Your ex has hardly left - in fact, she/he still has to come and fetch half their stuff, and you're on the prowl again. The mere thought of spending any time on your own is enough to make you come up in hives. And, frankly, at this point, just about anyone will do - as long as it's now. Sad thing, though, is that someone else cannot really make the emptiness go away. Only you can do that.
Flattery will get you everywhere.
If someone's halfway nice to you, you immediately see long-term prospects for where this is going. You are also prepared to overlook someone's shortcomings - someone you would not look twice at under normal circumstances. A couple of compliments in your direction and you are like putty in his/her hands. Alarm bells should be ringing.
Lowering of standards.
If you usually go for people who are educated, good-looking and sophisticated and suddenly you forget all these prerequisites and go for someone simply because they're there and they seem to be interested in you, something is wrong. The fact that they've never finished reading a book, or can hardly finish a sentence or think Red China is something you should never put on a yellow tablecloth, should be a warning. Don't lower those standards. Many a person has ended up spending a lifetime with someone they thought was a one-night-stand.
Your behaviour suddenly changes.
You were never much of a smoker or a drinker, but suddenly, with this new person you have become both. You've changed from homebody to life-and-soul of the party - in less than a month. Point is, you cannot adapt who you really are in the long run. Be true to yourself - and don't pretend you are someone other than you are.
You talk about your ex a lot.
If your ex is your main topic of conversation, you are not over this relationship. In fact, if you still have a constant need to talk about him or her, you are still very much caught up in this relationship and definitely not ready for a new one. Rather speak to a counsellor - don't drag someone else into your unsolved problems.
Sudden major decisions.
There is some truth in the saying, "Marry in haste, repent at leisure". Many people who have just come out of a relationship do not hold still for a while and gather their strength. They plunge headlong into new major commitments as a diversionary measure. Problem is, getting engaged/married or pregnant are pretty lifelong things - not diversionary measures you can just wiggle yourself out of. Don't do any drastic things, such as resigning, getting engaged or moving to a new city - anyway, not in the first six months.

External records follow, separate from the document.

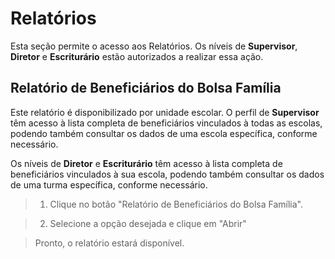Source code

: # Relatórios
Esta seção permite o acesso aos Relatórios. Os níveis de **Supervisor**, **Diretor** e **Escriturário** estão autorizados a realizar essa ação.

## Relatório de Beneficiários do Bolsa Família

Este relatório é disponibilizado por unidade escolar. O perfil de **Supervisor** têm acesso à lista completa de beneficiários vinculados à todas as escolas, podendo também consultar os dados de uma escola específica, conforme necessário. 

Os níveis de **Diretor** e **Escriturário** têm acesso à lista completa de beneficiários vinculados à sua escola, podendo também consultar os dados de uma turma específica, conforme necessário.

> 1. Clique no botão "Relatório de Beneficiários do Bolsa Família".
> <!-- colocar imagem -->

> 2. Selecione a opção desejada e clique em "Abrir"
> <!-- colocar imagem -->

> Pronto, o relatório estará disponível.
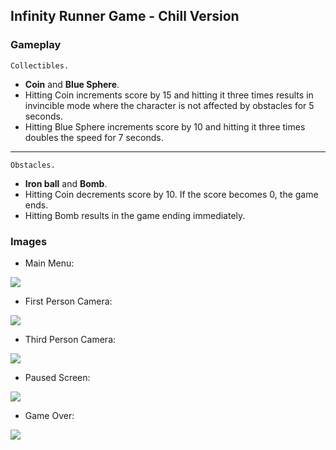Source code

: ## Infinity Runner Game - Chill Version
### Gameplay
	Collectibles.
- **Coin** and **Blue Sphere**.
- Hitting Coin increments score by 15 and hitting it three times results in invincible mode where the character is not affected by obstacles for 5 seconds.
- Hitting Blue Sphere increments score by 10 and hitting it three times doubles the speed for 7 seconds.
***
	Obstacles.
- **Iron ball** and **Bomb**.
- Hitting Coin decrements score by 10. If the score becomes 0, the game ends.
- Hitting Bomb results in the game ending immediately.

### Images
- Main Menu:

![](https://lh3.googleusercontent.com/pw/AM-JKLWOMWTtv_1_Hp9q0ddHcqYpQJkWJYuVdnutkNnfPXOE54svzNjQTBRM5OPCyaiBmy_PmG0KhczuhBQUC8P81gAf6MNlDcqLO_VuifbSkAplzdvx7_J9ZyHbl-KpYiZC_MGgR18RWWkfjGy4v2cO2XAR=w289-h625-no?authuser=0)
- First Person Camera:

![](https://lh3.googleusercontent.com/pw/AM-JKLVN8_6EjHYRH47Sv8gCZy_-xXOeQImjteCXBjwhjEa2ziEhMhCbc-v4UuFSjD_TQS8AwMNSezEADn0SjkGD_zHTDbxcDzb9GlUYZIj4caNJZtaDvDkEPdezqhdi5U3AZHyOPcC-hkKB_fE7xvjg0l0F=w1355-h625-no?authuser=0)
- Third Person Camera:

![](https://lh3.googleusercontent.com/pw/AM-JKLVO1EYFkKUTTAUt9W22zc0U6jSc3A-yXsLjxg26zD9LdqWAKn5NUEv1lawUgglbBn-LqbtyWLaSZK2a5xdfSAlhZ5nwQ8NcpyC5cpWmFpel14jo1-ImuxEzt0xeEskF92HbpQ5Y1hoRoCnEObSZGtWz=w1355-h625-no?authuser=0)
- Paused Screen:

![](https://lh3.googleusercontent.com/pw/AM-JKLXT6gZVys9ovvtGaT06BcIk_1THBqze_gVZurwH4oy9WGdptDP151t1rFZfa_38bgD8fRBA7s-qqbuBOZP6opxnUC7kGj5yMM4adgXQmKIHgjWy3fw2VzTtH8VSaWn1crQ5DhM2eYYnLsPJTSle6s48=w1355-h625-no?authuser=0)
- Game Over:

![](https://lh3.googleusercontent.com/pw/AM-JKLVA4Xx6MboaQlZGzoEtK_h4cIfuQhWXgo5ojO11gbVtgiLEUiqY80T0OKKfzF6ijW5LsRPL8sJdmjEkLek2oXiFWOyzytu03pb_xN_uGbXX93Co5AxHkuHhbpkD0KYxY6LIa2US-7bkk7hckPBFt2rn=w1355-h625-no?authuser=0)
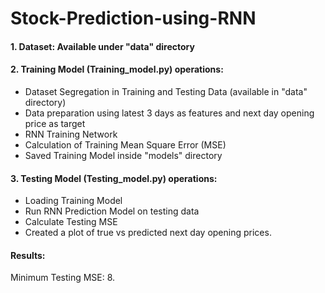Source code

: # Stock-Prediction-using-RNN

#### 1. Dataset: Available under "data" directory

#### 2. Training Model (Training_model.py) operations:

- Dataset Segregation in Training and Testing Data (available in "data" directory)
- Data preparation using latest 3 days as features and next day opening price as target
- RNN Training Network
- Calculation of Training Mean Square Error (MSE)
- Saved Training Model inside "models" directory

#### 3. Testing Model (Testing_model.py) operations:

- Loading Training Model
- Run RNN Prediction Model on testing data
- Calculate Testing MSE
- Created a plot of true vs predicted next day opening prices.

#### Results:

Minimum Testing MSE: 8.
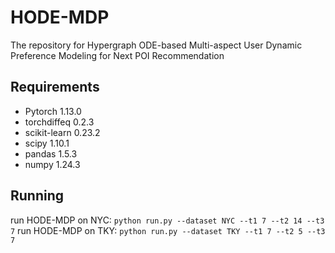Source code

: # HODE-MDP
The repository for Hypergraph ODE-based Multi-aspect User Dynamic Preference Modeling for Next POI Recommendation

## Requirements

+ Pytorch 1.13.0
+ torchdiffeq 0.2.3
+ scikit-learn 0.23.2
+ scipy 1.10.1
+ pandas 1.5.3
+ numpy 1.24.3

## Running 
run HODE-MDP on NYC: `python run.py --dataset NYC --t1 7 --t2 14 --t3 7`
run HODE-MDP on TKY: `python run.py --dataset TKY --t1 7 --t2 5 --t3 7`
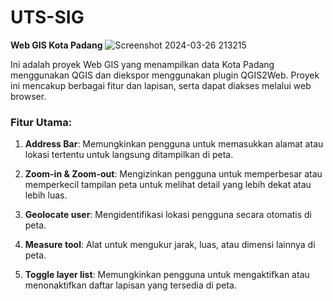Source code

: # UTS-SIG

**Web GIS Kota Padang**
![Screenshot 2024-03-26 213215](https://github.com/azka120140201/UTS-SIG/assets/101125177/1c72a33c-8a29-4e2f-9a02-d039d6327c19)

Ini adalah proyek Web GIS yang menampilkan data Kota Padang menggunakan QGIS dan diekspor menggunakan plugin QGIS2Web. Proyek ini mencakup berbagai fitur dan lapisan, serta dapat diakses melalui web browser.

### Fitur Utama:

1. **Address Bar**: Memungkinkan pengguna untuk memasukkan alamat atau lokasi tertentu untuk langsung ditampilkan di peta.
   
2. **Zoom-in & Zoom-out**: Mengizinkan pengguna untuk memperbesar atau memperkecil tampilan peta untuk melihat detail yang lebih dekat atau lebih luas.

3. **Geolocate user**: Mengidentifikasi lokasi pengguna secara otomatis di peta.

4. **Measure tool**: Alat untuk mengukur jarak, luas, atau dimensi lainnya di peta.

5. **Toggle layer list**: Memungkinkan pengguna untuk mengaktifkan atau menonaktifkan daftar lapisan yang tersedia di peta.
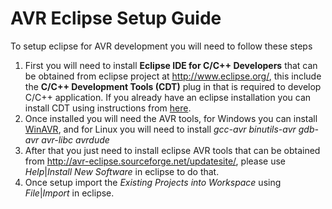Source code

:AVR Eclipse Setup Guide
=======================
To setup eclipse for AVR development you will need to follow these steps
1. First you will need to install **Eclipse IDE for C/C++ Developers** that can be obtained from eclipse project at http://www.eclipse.org/, this include the **C/C++ Development Tools (CDT)** plug in that is required to develop C/C++ application. If you already have an eclipse installation you can install CDT using instructions from [here](https://eclipse.org/cdt/downloads.php).
2. Once installed you will need the AVR tools, for Windows you can install [WinAVR](https://sourceforge.net/projects/winavr/files/), and for Linux you will need to install *gcc-avr binutils-avr gdb-avr avr-libc avrdude*
3. After that you just need to install eclipse AVR tools that can be obtained from http://avr-eclipse.sourceforge.net/updatesite/, please use *Help*|*Install New Software* in eclipse to do that.
4. Once setup import the *Existing Projects into Workspace* using *File*|*Import* in eclipse.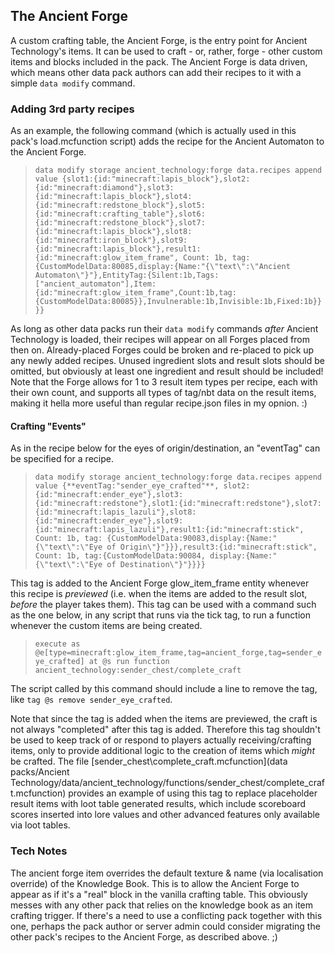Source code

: ## The Ancient Forge

A custom crafting table, the Ancient Forge, is the entry point for Ancient Technology's items. It can be used to craft - or, rather, forge - other custom items and blocks included in the pack. The Ancient Forge is data driven, which means other data pack authors can add their recipes to it with a simple `data modify` command. 

### Adding 3rd party recipes
As an example, the following command (which is actually used in this pack's load.mcfunction script) adds the recipe for the Ancient Automaton to the Ancient Forge.

> `data modify storage ancient_technology:forge data.recipes append value {slot1:{id:"minecraft:lapis_block"},slot2:{id:"minecraft:diamond"},slot3:{id:"minecraft:lapis_block"},slot4:{id:"minecraft:redstone_block"},slot5:{id:"minecraft:crafting_table"},slot6:{id:"minecraft:redstone_block"},slot7:{id:"minecraft:lapis_block"},slot8:{id:"minecraft:iron_block"},slot9:{id:"minecraft:lapis_block"},result1:{id:"minecraft:glow_item_frame", Count: 1b, tag:{CustomModelData:80085,display:{Name:"{\"text\":\"Ancient Automaton\"}"},EntityTag:{Silent:1b,Tags:["ancient_automaton"],Item:{id:"minecraft:glow_item_frame",Count:1b,tag:{CustomModelData:80085}},Invulnerable:1b,Invisible:1b,Fixed:1b}}}}`

As long as other data packs run their `data modify` commands _after_ Ancient Technology is loaded, their recipes will appear on all Forges placed from then on. Already-placed Forges could be broken and re-placed to pick up any newly added recipes. Unused ingredient slots and result slots should be omitted, but obviously at least one ingredient and result should be included! Note that the Forge allows for 1 to 3 result item types per recipe, each with their own count, and supports all types of tag/nbt data on the result items, making it hella more useful than regular recipe.json files in my opnion. :)

#### Crafting "Events"
As in the recipe below for the eyes of origin/destination, an "eventTag" can be specified for a recipe.

> `data modify storage ancient_technology:forge data.recipes append value {**eventTag:"sender_eye_crafted"**, slot2:{id:"minecraft:ender_eye"},slot3:{id:"minecraft:redstone"},slot1:{id:"minecraft:redstone"},slot7:{id:"minecraft:lapis_lazuli"},slot8:{id:"minecraft:ender_eye"},slot9:{id:"minecraft:lapis_lazuli"},result1:{id:"minecraft:stick", Count: 1b, tag: {CustomModelData:90083,display:{Name:"{\"text\":\"Eye of Origin\"}"}}},result3:{id:"minecraft:stick", Count: 1b, tag:{CustomModelData:90084, display:{Name:"{\"text\":\"Eye of Destination\"}"}}}}`

This tag is added to the Ancient Forge glow_item_frame entity whenever this recipe is _previewed_ (i.e. when the items are added to the result slot, _before_ the player takes them). This tag can be used with a command such as the one below, in any script that runs via the tick tag, to run a function whenever the custom items are being created.

> `execute as @e[type=minecraft:glow_item_frame,tag=ancient_forge,tag=sender_eye_crafted] at @s run function ancient_technology:sender_chest/complete_craft`

The script called by this command should include a line to remove the tag, like `tag @s remove sender_eye_crafted`.

Note that since the tag is added when the items are previewed, the craft is not always "completed" after this tag is added. Therefore this tag shouldn't be used to keep track of or respond to players actually receiving/crafting items, only to provide additional logic to the creation of items which _might_ be crafted. The file [sender_chest\complete_craft.mcfunction](data packs/Ancient Technology/data/ancient_technology/functions/sender_chest/complete_craft.mcfunction) provides an example of using this tag to replace placeholder result items with loot table generated results, which include scoreboard scores inserted into lore values and other advanced features only available via loot tables.

### Tech Notes
The ancient forge item overrides the default texture & name (via localisation override) of the Knowledge Book. This is to allow the Ancient Forge to appear as if it's a "real" block in the vanilla crafting table. This obviously messes with any other pack that relies on the knowledge book as an item crafting trigger. If there's a need to use a conflicting pack together with this one, perhaps the pack author or server admin could consider migrating the other pack's recipes to the Ancient Forge, as described above. ;)
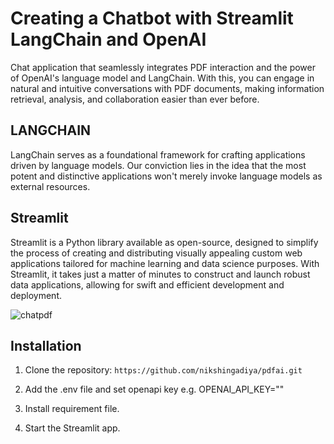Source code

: # Creating a Chatbot with Streamlit LangChain and OpenAI

Chat application that seamlessly integrates PDF interaction and the power of OpenAI's language model and LangChain. With this, you can engage in natural and intuitive conversations with PDF documents, making information retrieval, analysis, and collaboration easier than ever before.

## LANGCHAIN

LangChain serves as a foundational framework for crafting applications driven by language models. Our conviction lies in the idea that the most potent and distinctive applications won't merely invoke language models as external resources.

## Streamlit

Streamlit is a Python library available as open-source, designed to simplify the process of creating and distributing visually appealing custom web applications tailored for machine learning and data science purposes. With Streamlit, it takes just a matter of minutes to construct and launch robust data applications, allowing for swift and efficient development and deployment.

![chatpdf](https://res.cloudinary.com/dupfwlkgb/image/upload/v1693569518/chat_sepmwv.png)

## Installation

1. Clone the repository:
   `https://github.com/nikshingadiya/pdfai.git`

2. Add the  .env file and set openapi key e.g.  OPENAI_API_KEY=""

2. Install requirement file.

3. Start the Streamlit app.
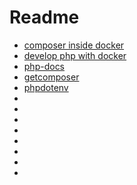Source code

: # Readme

- [composer inside docker](https://stackoverflow.com/questions/51443557/how-to-install-php-composer-inside-a-docker-container)
- [develop php with docker](https://www.sitepoint.com/docker-php-development-environment/)
- [php-docs](https://www.php.net/manual/en/control-structures.foreach.php)
- [getcomposer](https://getcomposer.org/download/)
- [phpdotenv](https://github.com/vlucas/phpdotenv)
- [](https://www.doctrine-project.org/projects/orm.html)
- [](https://github.com/doctrine/orm)
- [](https://inf-git.fh-rosenheim.de/b.wick/wess22-musterloesung)
- [](http://propelorm.org/)
- []()
- []()
- []()
- []()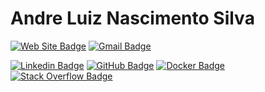 # Andre Luiz Nascimento Silva

[![Web Site Badge](https://img.shields.io/badge/Website-https://andreluiznsilva.dev-white?style=flat-square&logo=google-chrome&logoColor=white&link=https://andreluiznsilva.dev)](https://andreluiznsilva.dev)
[![Gmail Badge](https://img.shields.io/badge/-andreluiznsilva@gmail.com-c14438?style=flat-square&logo=Gmail&logoColor=white&link=mailto:andreluiznsilva@gmail.com)](mailto:andreluiznsilva@gmail.com)

[![Linkedin Badge](https://img.shields.io/badge/-andreluiznsilva-blue?style=flat-square&logo=Linkedin&logoColor=white&link=https://linkedin.andreluiznsilva.dev)](https://linkedin.andreluiznsilva.dev)
[![GitHub Badge](https://img.shields.io/badge/-andreluiznsilva-grey?style=flat-square&logo=GitHub&logoColor=white&link=https://github.andreluiznsilva.dev)](https://github.andreluiznsilva.dev)
[![Docker Badge](https://img.shields.io/badge/-andreluiznsilva-blue?style=flat-square&logo=Docker&logoColor=white&link=https://docker.andreluiznsilva.dev)](https://docker.andreluiznsilva.dev)
[![Stack Overflow Badge](https://img.shields.io/badge/-andreluiznsilva-4CA143?style=flat-square&logo=Stackoverflow&logoColor=white&link=https://stackoverflow.andreluiznsilva.dev)](https://stackoverflow.andreluiznsilva.dev)
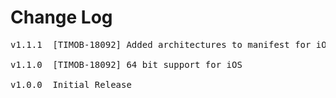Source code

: # Change Log
<pre>
v1.1.1 	[TIMOB-18092] Added architectures to manifest for iOS

v1.1.0 	[TIMOB-18092] 64 bit support for iOS

v1.0.0	Initial Release

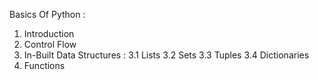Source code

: Basics Of Python :
1. Introduction
2. Control Flow
3. In-Built Data Structures :
         3.1  Lists
         3.2  Sets
         3.3  Tuples
         3.4  Dictionaries
4. Functions
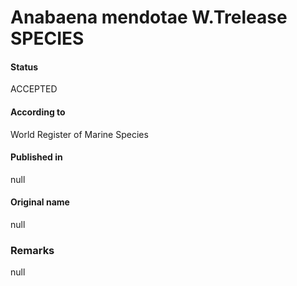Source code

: # Anabaena mendotae W.Trelease SPECIES

#### Status
ACCEPTED

#### According to
World Register of Marine Species

#### Published in
null

#### Original name
null

### Remarks
null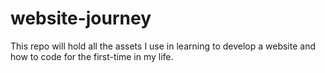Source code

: # website-journey
This repo will hold all the assets I use in learning to develop a website and how to code for the first-time in my life.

Your friends don't like him/her.
If all your friends are expressing reservations, listen carefully. They are seeing something you aren't. And by the time you do see it, it may be too late to extricate yourself from this situation.
Not such sweet dreams.
You still dream about your ex just about every night. For a while this is normal, but after a couple of months, it's time to move on.
The opposite of your ex.
Choosing someone who is the direct opposite of the person you used to be involved with, could also be a mistake, as your choice is still influenced by your reaction to a previous relationship. Given time, you would probably go for someone who has some of the positive qualities your ex had. If they had none, what were you doing with them in the first place?
What your ex does still concerns you.
Finding out that your ex is getting remarried or is having a baby still affects you deeply, despite the fact you are in a new relationship. This simply means you are not over the previous relationship - and being in a new one has actually not changed that.